§ Directions for this task
When duplicating the records beneath this instruction, omit every picture and keep all else exact.

§ Data for this exercise
-- Opening Marker --

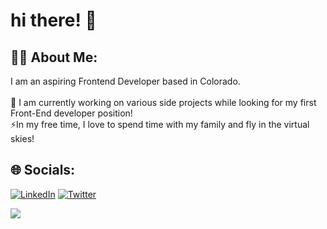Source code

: # hi there! 👋

## 👨‍💻 About Me:

I am an aspiring Frontend Developer based in Colorado.<br><br>🔭 I am currently working on various side projects while looking for my first Front-End developer position!<br>⚡In my free time, I love to spend time with my family and fly in the virtual skies!<br>

## 🌐 Socials:

[![LinkedIn](https://img.shields.io/badge/LinkedIn-%230077B5.svg?logo=linkedin&logoColor=white)](https://linkedin.com/in/dpass47) [![Twitter](https://img.shields.io/badge/Twitter-%231DA1F2.svg?logo=Twitter&logoColor=white)](https://twitter.com/dpass47)

![](https://github-readme-stats.vercel.app/api/top-langs/?username=dpass47&theme=material-palenight&hide_border=true&include_all_commits=false&count_private=false&layout=compact)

-- Closing Marker --

§ Solved exercise
Source code

: # hi there! 👋

## 👨‍💻 About Me:

I am an aspiring Frontend Developer based in Colorado.<br><br>🔭 I am currently working on various side projects while looking for my first Front-End developer position!<br>⚡In my free time, I love to spend time with my family and fly in the virtual skies!<br>

## 🌐 Socials:

[![LinkedIn](https://img.shields.io/badge/LinkedIn-%230077B5.svg?logo=linkedin&logoColor=white)](https://linkedin.com/in/dpass47) [![Twitter](https://img.shields.io/badge/Twitter-%231DA1F2.svg?logo=Twitter&logoColor=white)](https://twitter.com/dpass47)

![](https://github-readme-stats.vercel.app/api/top-langs/?username=dpass47&theme=material-palenight&hide_border=true&include_all_commits=false&count_private=false&layout=compact)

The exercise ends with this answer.